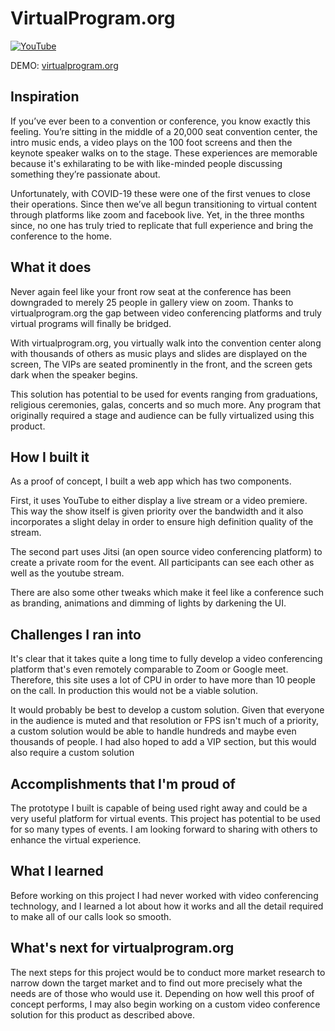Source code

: # VirtualProgram.org

[![YouTube](http://img.youtube.com/vi/GwQKJ5R8llg/0.jpg)](https://www.youtube.com/watch?v=GwQKJ5R8llg "Play Video")

DEMO: [virtualprogram.org](https://virtualprogram.org/)

## Inspiration
If you’ve ever been to a convention or conference, you know exactly this feeling. You’re sitting in the middle of a 20,000 seat convention center, the intro music ends, a video plays on the 100 foot screens and then the keynote speaker walks on to the stage. These experiences are memorable because it's exhilarating to be with like-minded people discussing something they’re passionate about.

Unfortunately, with COVID-19 these were one of the first venues to close their operations. Since then we’ve all begun transitioning to virtual content through platforms like zoom and facebook live. Yet, in the three months since, no one has truly tried to replicate that full experience and bring the conference to the home.

## What it does
Never again feel like your front row seat at the conference has been downgraded to merely 25 people in gallery view on zoom. Thanks to virtualprogram.org the gap between video conferencing platforms and truly virtual programs will finally be bridged.

With virtualprogram.org, you virtually walk into the convention center along with thousands of others as music plays and slides are displayed on the screen, The VIPs are seated prominently in the front, and the screen gets dark when the speaker begins.

This solution has potential to be used for events ranging from graduations, religious ceremonies, galas, concerts and so much more. Any program that originally required a stage and audience can be fully virtualized using this product.


## How I built it
As a proof of concept, I built a web app which has two components.

First, it uses YouTube to either display a live stream or a video premiere. This way the show itself is given priority over the bandwidth and it also incorporates a slight delay in order to ensure high definition quality of the stream.

The second part uses Jitsi (an open source video conferencing platform) to create a private room for the event. All participants can see each other as well as the youtube stream.

There are also some other tweaks which make it feel like a conference such as branding, animations and dimming of lights by darkening the UI.

## Challenges I ran into
It's clear that it takes quite a long time to fully develop a video conferencing platform that's even remotely comparable to Zoom or Google meet. Therefore, this site uses a lot of CPU in order to have more than 10 people on the call. In production this would not be a viable solution.

It would probably be best to develop a custom solution. Given that everyone in the audience is muted and that resolution or FPS isn't much of a priority, a custom solution would be able to handle hundreds and maybe even thousands of people. I had also hoped to add a VIP section, but this would also require a custom solution

## Accomplishments that I'm proud of
The prototype I built is capable of being used right away and could be a very useful platform for virtual events. This project has potential to be used for so many types of events. I am looking forward to sharing with others to enhance the virtual experience.

## What I learned
Before working on this project I had never worked with video conferencing technology, and I learned a lot about how it works and all the detail required to make all of our calls look so smooth.

## What's next for virtualprogram.org
The next steps for this project would be to conduct more market research to narrow down the target market and to find out more precisely what the needs are of those who would use it. Depending on how well this proof of concept performs, I may also begin working on a custom video conference solution for this product as described above.
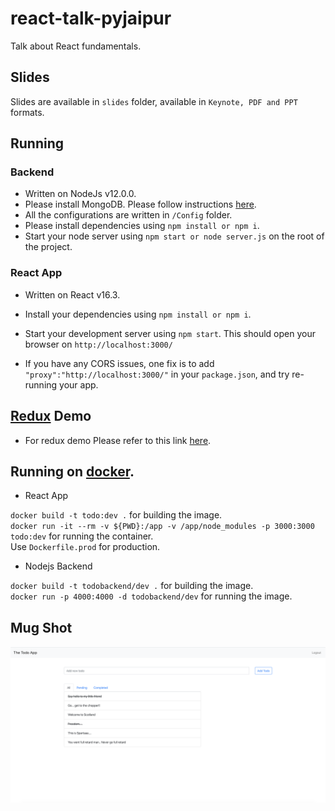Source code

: # react-talk-pyjaipur

Talk about React fundamentals.

## Slides

Slides are available in `slides` folder, available in `Keynote, PDF and PPT` formats. 

## Running

### Backend

- Written on NodeJs v12.0.0. 
- Please install MongoDB. Please follow instructions [here](https://docs.mongodb.com/manual/installation/).
- All the configurations are written in `/Config` folder.
- Please install dependencies using `npm install or npm i`.
- Start your node server using `npm start or node server.js` on the root of the project.

### React App

- Written on React v16.3.
- Install your dependencies using `npm install or npm i`.
- Start your development server using `npm start`. This should open your browser on `http://localhost:3000/`

- If you have any CORS issues, one fix is to add `"proxy":"http://localhost:3000/"` in your `package.json`, and try re-running your app.

## [Redux](https://redux.js.org/) Demo

- For redux demo Please refer to this link [here](https://github.com/Jithinqw/redux-demo).

## Running on [docker](https://www.docker.com/).

- React App

`docker build -t todo:dev .` for building the image.<br/>
`docker run -it --rm -v ${PWD}:/app -v /app/node_modules -p 3000:3000 todo:dev` for running the container.<br/>
Use `Dockerfile.prod` for production.

- Nodejs Backend

`docker build -t todobackend/dev .` for building the image.<br/>
`docker run -p 4000:4000 -d todobackend/dev` for running the image.

## Mug Shot

![Image](https://github.com/Jithinqw/react-talk-pyjaipur/blob/master/Screenshot.png)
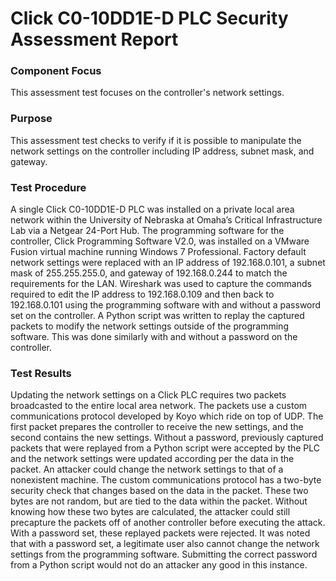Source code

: # Click C0-10DD1E-D PLC Security Assessment Report

### Component Focus
This assessment test focuses on the controller's network settings.

### Purpose
This assessment test checks to verify if it is possible to manipulate the network settings on the controller including IP address, subnet mask, and gateway.

### Test Procedure
A single Click C0-10DD1E-D PLC was installed on a private local area network within the University of Nebraska at Omaha’s Critical Infrastructure Lab via a Netgear 24-Port Hub.  The programming software for the controller, Click Programming Software V2.0, was installed on a VMware Fusion virtual machine running Windows 7 Professional.  Factory default network settings were replaced with an IP address of 192.168.0.101, a subnet mask of 255.255.255.0, and gateway of 192.168.0.244 to match the requirements for the LAN.  Wireshark was used to capture the commands required to edit the IP address to 192.168.0.109 and then back to 192.168.0.101 using the programming software with and without a password set on the controller.  A Python script was written to replay the captured packets to modify the network settings outside of the programming software.  This was done similarly with and without a password on the controller.

### Test Results
Updating the network settings on a Click PLC requires two packets broadcasted to the entire local area network.  The packets use a custom communications protocol developed by Koyo which ride on top of UDP.  The first packet prepares the controller to receive the new settings, and the second contains the new settings. Without a password, previously captured packets that were replayed from a Python script were accepted by the PLC and the network settings were updated according per the data in the packet.  An attacker could change the network settings to that of a nonexistent machine.  The custom communications protocol has a two-byte security check that changes based on the data in the packet.  These two bytes are not random, but are tied to the data within the packet.  Without knowing how these two bytes are calculated, the attacker could still precapture the packets off of another controller before executing the attack.  With a password set, these replayed packets were rejected.  It was noted that with a password set, a legitimate user also cannot change the network settings from the programming software.  Submitting the correct password from a Python script would not do an attacker any good in this instance.  

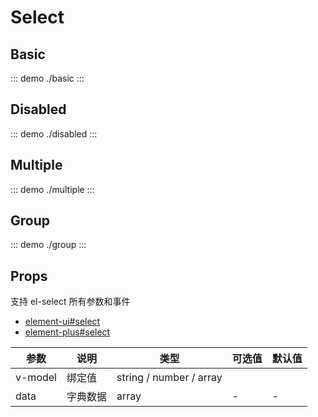 # Select

## Basic

::: demo
./basic
:::

## Disabled

::: demo
./disabled
:::

## Multiple

::: demo
./multiple
:::

## Group

::: demo
./group
:::

## Props

支持 el-select 所有参数和事件

- [element-ui#select](https://element.eleme.cn/#/zh-CN/component/select#select-attributes)
- [element-plus#select](https://element-plus.gitee.io/zh-CN/component/select.html#select-%E5%B1%9E%E6%80%A7)

| 参数    | 说明     | 类型                    | 可选值 | 默认值 |
| ------- | -------- | ----------------------- | ------ | ------ |
| v-model | 绑定值   | string / number / array |
| data    | 字典数据 | array                   | -      | -      |
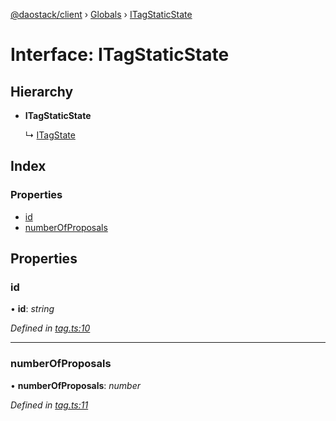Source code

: [@daostack/client](../README.md) › [Globals](../globals.md) › [ITagStaticState](itagstaticstate.md)

# Interface: ITagStaticState

## Hierarchy

* **ITagStaticState**

  ↳ [ITagState](itagstate.md)

## Index

### Properties

* [id](itagstaticstate.md#id)
* [numberOfProposals](itagstaticstate.md#numberofproposals)

## Properties

###  id

• **id**: *string*

*Defined in [tag.ts:10](https://github.com/daostack/client/blob/7361fcc/src/tag.ts#L10)*

___

###  numberOfProposals

• **numberOfProposals**: *number*

*Defined in [tag.ts:11](https://github.com/daostack/client/blob/7361fcc/src/tag.ts#L11)*

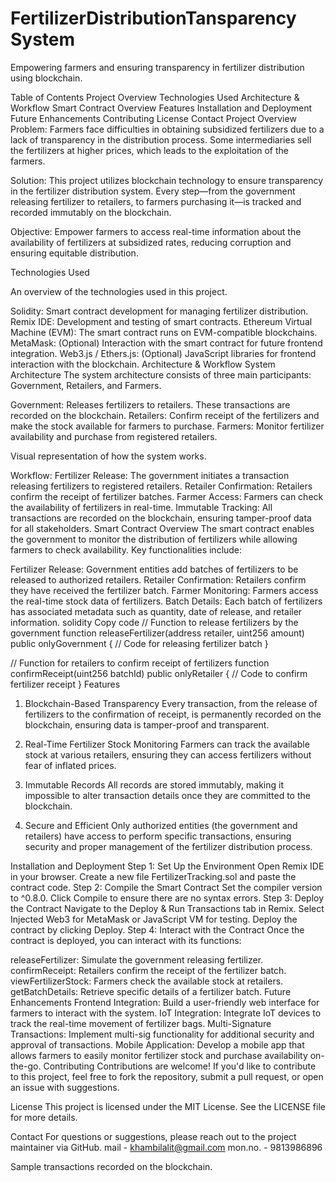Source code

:# FertilizerDistributionTansparency System

Empowering farmers and ensuring transparency in fertilizer distribution using blockchain.

Table of Contents
Project Overview
Technologies Used
Architecture & Workflow
Smart Contract Overview
Features
Installation and Deployment
Future Enhancements
Contributing
License
Contact
Project Overview
Problem: Farmers face difficulties in obtaining subsidized fertilizers due to a lack of transparency in the distribution process. Some intermediaries sell the fertilizers at higher prices, which leads to the exploitation of the farmers.

Solution: This project utilizes blockchain technology to ensure transparency in the fertilizer distribution system. Every step—from the government releasing fertilizer to retailers, to farmers purchasing it—is tracked and recorded immutably on the blockchain.

Objective: Empower farmers to access real-time information about the availability of fertilizers at subsidized rates, reducing corruption and ensuring equitable distribution.

Technologies Used

An overview of the technologies used in this project.

Solidity: Smart contract development for managing fertilizer distribution.
Remix IDE: Development and testing of smart contracts.
Ethereum Virtual Machine (EVM): The smart contract runs on EVM-compatible blockchains.
MetaMask: (Optional) Interaction with the smart contract for future frontend integration.
Web3.js / Ethers.js: (Optional) JavaScript libraries for frontend interaction with the blockchain.
Architecture & Workflow
System Architecture
The system architecture consists of three main participants: Government, Retailers, and Farmers.

Government: Releases fertilizers to retailers. These transactions are recorded on the blockchain.
Retailers: Confirm receipt of the fertilizers and make the stock available for farmers to purchase.
Farmers: Monitor fertilizer availability and purchase from registered retailers.

Visual representation of how the system works.

Workflow:
Fertilizer Release: The government initiates a transaction releasing fertilizers to registered retailers.
Retailer Confirmation: Retailers confirm the receipt of fertilizer batches.
Farmer Access: Farmers can check the availability of fertilizers in real-time.
Immutable Tracking: All transactions are recorded on the blockchain, ensuring tamper-proof data for all stakeholders.
Smart Contract Overview
The smart contract enables the government to monitor the distribution of fertilizers while allowing farmers to check availability. Key functionalities include:

Fertilizer Release: Government entities add batches of fertilizers to be released to authorized retailers.
Retailer Confirmation: Retailers confirm they have received the fertilizer batch.
Farmer Monitoring: Farmers access the real-time stock data of fertilizers.
Batch Details: Each batch of fertilizers has associated metadata such as quantity, date of release, and retailer information.
solidity
Copy code
// Function to release fertilizers by the government
function releaseFertilizer(address retailer, uint256 amount) public onlyGovernment {
    // Code for releasing fertilizer batch
}

// Function for retailers to confirm receipt of fertilizers
function confirmReceipt(uint256 batchId) public onlyRetailer {
    // Code to confirm fertilizer receipt
}
Features
1. Blockchain-Based Transparency
Every transaction, from the release of fertilizers to the confirmation of receipt, is permanently recorded on the blockchain, ensuring data is tamper-proof and transparent.

2. Real-Time Fertilizer Stock Monitoring
Farmers can track the available stock at various retailers, ensuring they can access fertilizers without fear of inflated prices.

3. Immutable Records
All records are stored immutably, making it impossible to alter transaction details once they are committed to the blockchain.

4. Secure and Efficient
Only authorized entities (the government and retailers) have access to perform specific transactions, ensuring security and proper management of the fertilizer distribution process.

Installation and Deployment
Step 1: Set Up the Environment
Open Remix IDE in your browser.
Create a new file FertilizerTracking.sol and paste the contract code.
Step 2: Compile the Smart Contract
Set the compiler version to ^0.8.0.
Click Compile to ensure there are no syntax errors.
Step 3: Deploy the Contract
Navigate to the Deploy & Run Transactions tab in Remix.
Select Injected Web3 for MetaMask or JavaScript VM for testing.
Deploy the contract by clicking Deploy.
Step 4: Interact with the Contract
Once the contract is deployed, you can interact with its functions:

releaseFertilizer: Simulate the government releasing fertilizer.
confirmReceipt: Retailers confirm the receipt of the fertilizer batch.
viewFertilizerStock: Farmers check the available stock at retailers.
getBatchDetails: Retrieve specific details of a fertilizer batch.
Future Enhancements
Frontend Integration: Build a user-friendly web interface for farmers to interact with the system.
IoT Integration: Integrate IoT devices to track the real-time movement of fertilizer bags.
Multi-Signature Transactions: Implement multi-sig functionality for additional security and approval of transactions.
Mobile Application: Develop a mobile app that allows farmers to easily monitor fertilizer stock and purchase availability on-the-go.
Contributing
Contributions are welcome! If you'd like to contribute to this project, feel free to fork the repository, submit a pull request, or open an issue with suggestions.

License
This project is licensed under the MIT License. See the LICENSE file for more details.

Contact
For questions or suggestions, please reach out to the project maintainer via GitHub.
mail - khambilalit@gmail.com
mon.no. - 9813986896

Sample transactions recorded on the blockchain.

● **Work order**:
Look for the string "browser" in the entries above. Copy every line that has it.

● **Your solution**:
- Start your development server using `npm start`. This should open your browser on `http://localhost:3000/`
Open Remix IDE in your browser.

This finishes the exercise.